Dimensionality Reduction — Complete Guide
Dimensionality reduction compresses high-dimensional data into fewer dimensions while preserving important information.
Why Reduce Dimensions?
Curse of Dimensionality:
├─ More dimensions = more data needed
├─ Distances become meaningless
├─ Models overfit
└─ Training becomes slow
Benefits:
├─ Faster training
├─ Less overfitting
├─ Better visualization (2D/3D)
├─ Removes noise
└─ Fewer features = simpler model
PCA (Principal Component Analysis)
PCA finds the directions of MAXIMUM VARIANCE:
1. Standardize data
2. Compute covariance matrix
3. Find eigenvectors (principal components)
4. Project data onto top K eigenvectors
PC1: Direction of most variance
PC2: Direction of second most variance (orthogonal to PC1)
...
Explained variance ratio tells you how much info each PC captures:
PC1: 72%
PC2: 15%
PC3: 8%
PC4: 5% → can probably drop this one
from sklearn.decomposition import PCA
pca = PCA(n_components=2)
X_2d = pca.fit_transform(X)
print(f"Explained variance: {pca.explained_variance_ratio_}")

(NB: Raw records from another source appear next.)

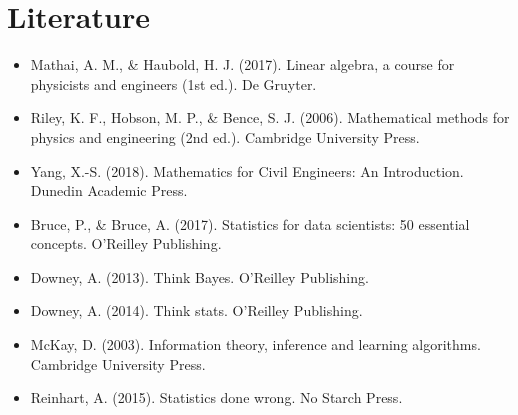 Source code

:     \section{Literature}
    \begin{itemize}
        \item Mathai, A. M., \& Haubold, H. J. (2017). Linear algebra, a course for physicists and engineers (1st ed.). De Gruyter.
        \item Riley, K. F., Hobson, M. P., \& Bence, S. J. (2006). Mathematical methods for physics and engineering (2nd ed.). Cambridge University Press.
        \item Yang, X.-S. (2018). Mathematics for Civil Engineers: An Introduction. Dunedin Academic Press.
        \item Bruce, P., \& Bruce, A. (2017). Statistics for data scientists: 50 essential concepts. O’Reilley Publishing.
        \item Downey, A. (2013). Think Bayes. O’Reilley Publishing.
        \item Downey, A. (2014). Think stats. O’Reilley Publishing.
        \item McKay, D. (2003). Information theory, inference and learning algorithms. Cambridge University Press.
        \item Reinhart, A. (2015). Statistics done wrong. No Starch Press.
    \end{itemize}
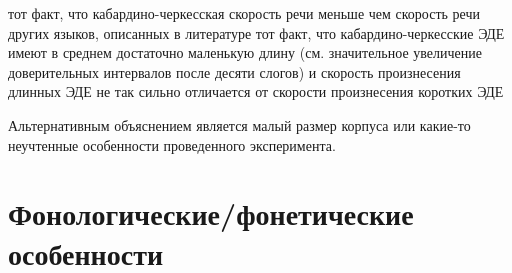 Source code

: \begin{itemize}
\mytem тот факт, что кабардино-черкесская скорость речи меньше чем скорость речи других языков, описанных в литературе
\mytem тот факт, что кабардино-черкесские ЭДЕ имеют в среднем достаточно маленькую длину (см. значительное увеличение доверительных интервалов после десяти слогов) и скорость произнесения длинных ЭДЕ не так сильно отличается от скорости произнесения коротких ЭДЕ
\end{itemize}
\par Альтернативным объяснением является малый размер корпуса или какие-то неучтенные особенности проведенного эксперимента.
\pagebreak
\section{Фонологические/фонетические особенности}
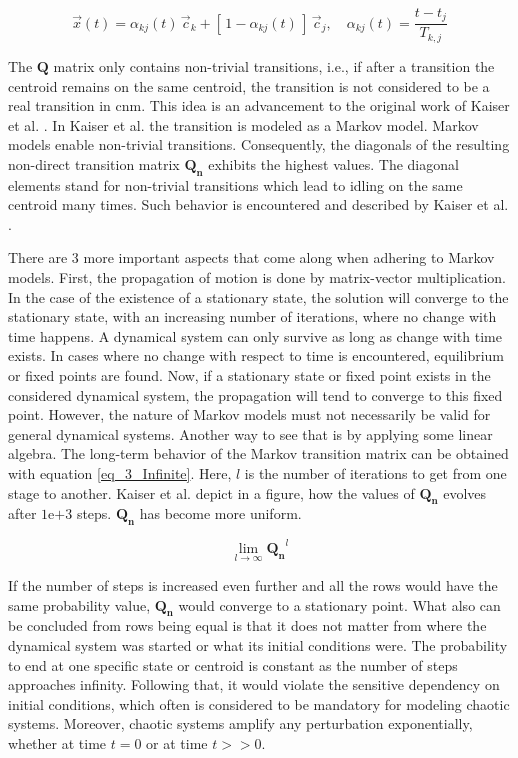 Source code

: \begin{equation}
    \vec{x}(t) = \alpha_{kj} (t) \, \vec{c}_k + [\, 1 - \alpha_{kj} (t)\,] \, \vec{c}_j, \quad \alpha_{kj} (t) = \frac{t-t_j}{T_{k,j}}
    \label{eq_34}
\end{equation}


The $\bm Q$ matrix only contains non-trivial transitions, i.e., 
if after a transition the centroid remains on the same centroid, the transition is not considered to be a real transition in \gls{cnm}. 
This idea 
is an advancement to the original work of Kaiser et al. \cite{Kaiser2014}.
In Kaiser et al. \cite{Kaiser2014} the transition is modeled 
as a Markov model. Markov models enable non-trivial transitions. Consequently,
the diagonals of the resulting non-direct transition matrix $\bm{Q_n}$  
exhibits the highest values. The diagonal elements stand for non-trivial 
transitions which lead to idling on the same centroid 
many times. Such behavior is encountered and described by Kaiser et al. \cite{Kaiser2014}.\newline 


There are 3 more important aspects that come along when 
adhering to Markov models. First, the propagation of motion is done 
by matrix-vector multiplication. In the case of the existence of a 
stationary state, the solution 
will converge to the stationary state, with an increasing number of iterations, where no change with time happens.
A dynamical system can only survive as long as change with time exists.
In cases where no change with respect to time is encountered, equilibrium 
or fixed points are found.
 Now, if a stationary state or fixed point 
exists in the considered dynamical system, the propagation 
will tend to converge to this fixed point. However, the nature of 
Markov models must not necessarily be valid for general dynamical systems. 
Another way to see that is by applying some linear algebra. The 
long-term behavior of the Markov transition matrix can be obtained 
with equation \eqref{eq_3_Infinite}. Here, $l$ is the number 
of iterations to get from one stage to another. Kaiser et al. 
\cite{Kaiser2014} depict in a figure, how the values of  
$\bm{Q_n}$ evolves after $1 \mathrm{e}{+3}$ steps. $\bm{Q_n}$ has 
become more uniform. 

\begin{equation}
    \label{eq_3_Infinite}
    \lim\limits_{l \to \infty} \bm{Q_n}^l
\end{equation}

If the number of steps is increased even further 
and all the rows would have the same probability value, 
$\bm{Q_n}$ would converge to a stationary point. What
also can be concluded from rows being equal is that it does not matter 
from where the dynamical system was started or what its 
initial conditions were. The probability 
to end at one specific state or centroid is constant as 
the number of steps approaches infinity. Following that,
it would violate the sensitive dependency on initial conditions, 
which often is considered to be mandatory for modeling chaotic systems. Moreover, chaotic
systems amplify any perturbation exponentially, whether at time 
$t = 0$ or at time $t>>0$. \newline 

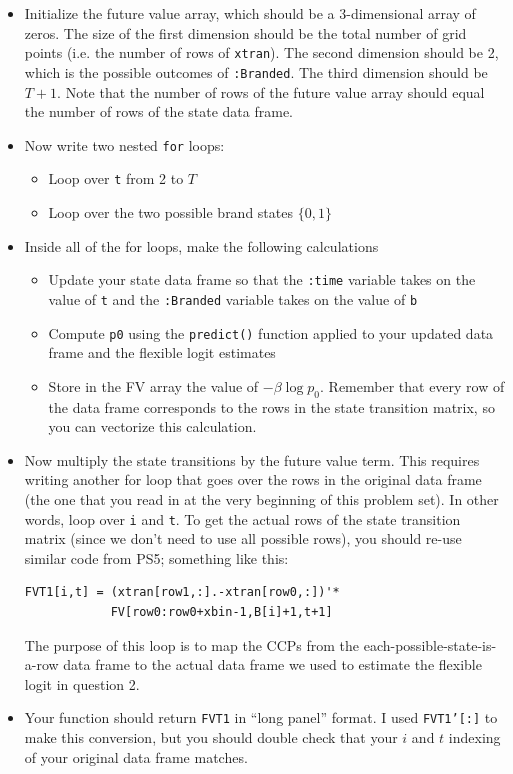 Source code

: \documentclass[12pt,english]{article}
\begin{document}
\begin{enumerate}
\begin{enumerate}
\begin{itemize}
            \item Initialize the future value array, which should be a 3-dimensional array of zeros. The size of the first dimension should be the total number of grid points (i.e. the number of rows of \texttt{xtran}). The second dimension should be 2, which is the possible outcomes of \texttt{:Branded}. The third dimension should be $T+1$. Note that the number of rows of the future value array should equal the number of rows of the state data frame.
            \item Now write two nested \texttt{for} loops:
            \begin{itemize}
                \item Loop over \texttt{t} from 2 to $T$
                \item Loop over the two possible brand states $\{0,1\}$
            \end{itemize}
            \item Inside all of the for loops, make the following calculations
            \begin{itemize}
                \item Update your state data frame so that the \texttt{:time} variable takes on the value of \texttt{t} and the \texttt{:Branded} variable takes on the value of \texttt{b}
                \item Compute \texttt{p0} using the \texttt{predict()} function applied to your updated data frame and the flexible logit estimates
                \item Store in the FV array the value of $-\beta \log p_0$. Remember that every row of the data frame corresponds to the rows in the state transition matrix, so you can vectorize this calculation.
            \end{itemize}
            \item Now multiply the state transitions by the future value term. This requires writing another for loop that goes over the rows in the original data frame (the one that you read in at the very beginning of this problem set). In other words, loop over \texttt{i} and \texttt{t}. To get the actual rows of the state transition matrix (since we don't need to use all possible rows), you should re-use similar code from PS5; something like this:
                \begin{verbatim}
FVT1[i,t] = (xtran[row1,:].-xtran[row0,:])'*
            FV[row0:row0+xbin-1,B[i]+1,t+1]
                \end{verbatim}
            The purpose of this loop is to map the CCPs from the each-possible-state-is-a-row data frame to the actual data frame we used to estimate the flexible logit in question 2.
            \item Your function should return \texttt{FVT1} in ``long panel'' format. I used \texttt{FVT1'[:]} to make this conversion, but you should double check that your $i$ and $t$ indexing of your original data frame matches.
        \end{itemize}
        

\end{enumerate}
\end{enumerate}
\end{document}
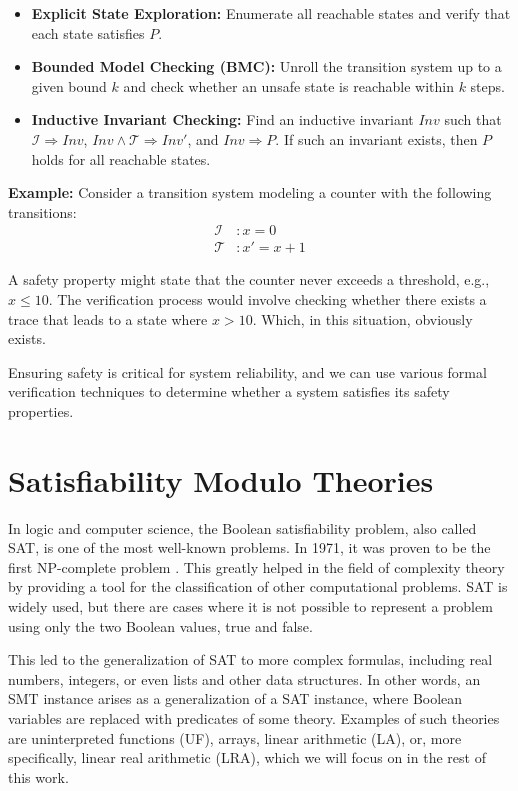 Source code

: \begin{itemize}
    \item \textbf{Explicit State Exploration:} Enumerate all reachable states and verify that each state satisfies $P$.
    \item \textbf{Bounded Model Checking (BMC):} Unroll the transition system up to a given bound $k$ and check whether an unsafe state is reachable within $k$ steps.
    \item \textbf{Inductive Invariant Checking:} Find an inductive invariant $Inv$ such that $\mathcal{I} \Rightarrow Inv$, $Inv \land \mathcal{T} \Rightarrow Inv'$, and $Inv \Rightarrow P$. If such an invariant exists, then $P$ holds for all reachable states.
\end{itemize}

\vspace{\baselineskip}\noindent\textbf{Example:} Consider a transition system modeling a counter with the following transitions:
\begin{align*}
    \mathcal{I}&: x = 0 \\
    \mathcal{T}&: x' = x + 1
\end{align*}

A safety property might state that the counter never exceeds a threshold, e.g., $x \leq 10$. The verification process would involve checking whether there exists a trace that leads to a state where $x > 10$. Which, in this situation, obviously exists.

Ensuring safety is critical for system reliability, and we can use various formal verification techniques to determine whether a system satisfies its safety properties.

\section{Satisfiability Modulo Theories}
\noindent In logic and computer science, the Boolean satisfiability problem, also called SAT, is one of the most well-known problems. In 1971, it was proven to be the first NP-complete problem \cite{10.1145/800157.805047}. This greatly helped in the field of complexity theory by providing a tool for the classification of other computational problems. SAT is widely used, but there are cases where it is not possible to represent a problem using only the two Boolean values, true and false.

This led to the generalization of SAT to more complex formulas, including real numbers, integers, or even lists and other data structures. In other words, an SMT instance arises as a generalization of a SAT instance, where Boolean variables are replaced with predicates of some theory. Examples of such theories are uninterpreted functions (UF), arrays, linear arithmetic (LA), or, more specifically, linear real arithmetic (LRA), which we will focus on in the rest of this work.

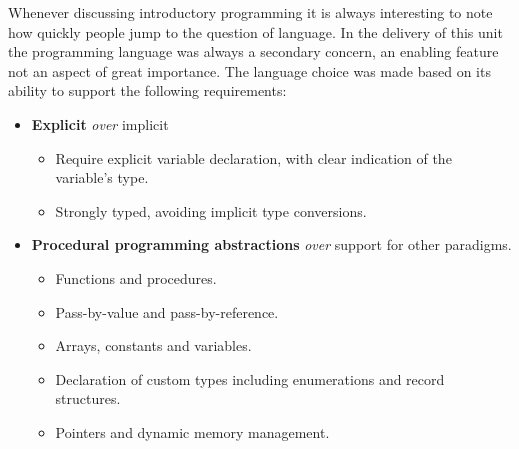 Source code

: Whenever discussing introductory programming it is always interesting to note how quickly people jump to the question of language. In the delivery of this unit the programming language was always a secondary concern, an enabling feature not an aspect of great importance. The language choice was made based on its ability to support the following requirements:
\begin{itemize}[noitemsep,nolistsep]
	\item \textbf{Explicit} \emph{over} implicit
	\begin{itemize}[noitemsep,nolistsep]
		\item Require explicit variable declaration, with clear indication of the variable's type.
		\item Strongly typed, avoiding implicit type conversions.
	\end{itemize}

	\item \textbf{Procedural programming abstractions} \emph{over} support for other paradigms.
	\begin{itemize}[noitemsep,nolistsep]
		\item Functions and procedures.
		\item Pass-by-value and pass-by-reference.
		\item Arrays, constants and variables.
		\item Declaration of custom types including enumerations and record structures.
		\item Pointers and dynamic memory management.
	\end{itemize}
\end{itemize}

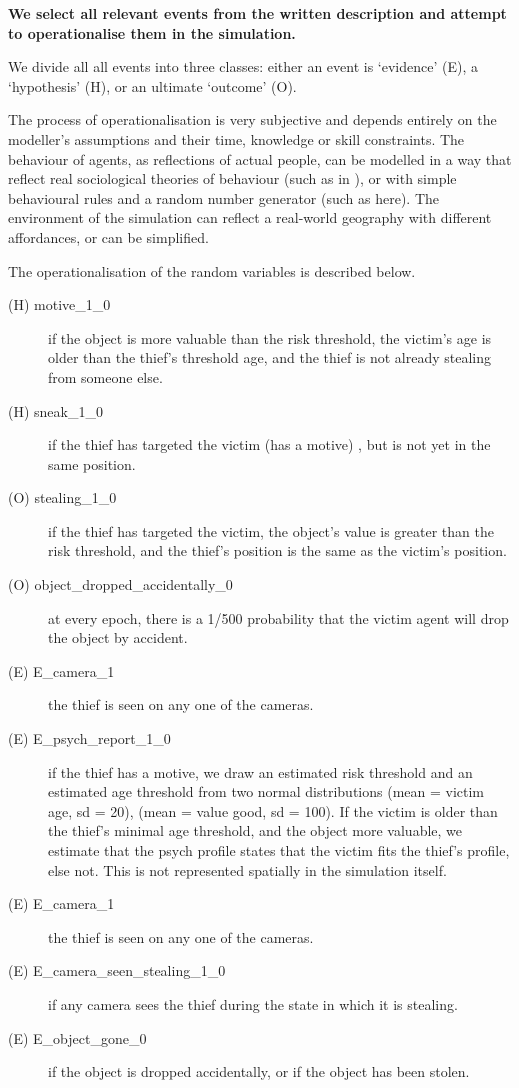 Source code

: \documentclass[11pt]{article}
\begin{document}
\item \textbf{We select all relevant events from the written description and attempt to operationalise them in the simulation.}

We divide all all events into three classes: either an event is `evidence' (E), a `hypothesis' (H), or an ultimate `outcome' (O). 

The process of operationalisation is very subjective and depends entirely on the modeller's assumptions and their time, knowledge or skill constraints. The behaviour of agents, as reflections of actual people, can be modelled in a way that reflect real sociological theories of behaviour (such as in \citet{Gerritsen2015}), or with simple behavioural rules and a random number generator (such as here). The environment of the simulation can reflect a real-world geography with different affordances, or can be simplified. 

The operationalisation of the random variables is described below. 
\begin{description}
\item[(H) motive\_1\_0 ] if the object is more valuable than the risk threshold, the victim's age is older than the thief's threshold age, and the thief is not already stealing from someone else. 
\item[(H) sneak\_1\_0 ] if the thief has targeted the victim (has a motive) , but is not yet in the same position.
\item[(O) stealing\_1\_0 ] if the thief has targeted the victim, the object's value is greater than the risk threshold, and the thief's position is the same as the victim's position. 
\item[(O) object\_dropped\_accidentally\_0 ] at every epoch, there is a 1/500 probability that the victim agent will drop the object by accident.
\item[(E) E\_camera\_1 ] the thief is seen on any one of the cameras.
\item[(E) E\_psych\_report\_1\_0 ] if the thief has a motive, we draw an estimated risk threshold and an estimated age threshold from two normal distributions (mean = victim age, sd = 20), (mean = value good, sd = 100). If the victim is older than the thief's minimal age threshold, and the object more valuable, we estimate that the psych profile states that the victim fits the thief's profile, else not. This is not represented spatially in the simulation itself.
\item[(E) E\_camera\_1 ] the thief is seen on any one of the cameras.
\item[(E) E\_camera\_seen\_stealing\_1\_0 ]  if any camera sees the thief during the state in which it is stealing.
\item[(E) E\_object\_gone\_0 ] if the object is dropped accidentally, or if the object has been stolen.
\end{description}
\end{document}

# [0.72, 0.15] — first 2 components explain 87% of variance
t-SNE
t-SNE preserves LOCAL structure (neighborhoods):
Best for: Visualization (2D/3D)
Not for: Feature reduction for training
How it works:
1. Compute similarities in high-D (Gaussian)
2. Compute similarities in low-D (Student-t)
3. Minimize KL divergence between them
Key parameters:
├─ perplexity: Number of neighbors (5-50)
├─ learning_rate: Step size (10-1000)
└─ n_iter: Number of iterations (1000+)
from sklearn.manifold import TSNE
tsne = TSNE(n_components=2, perplexity=30, random_state=42)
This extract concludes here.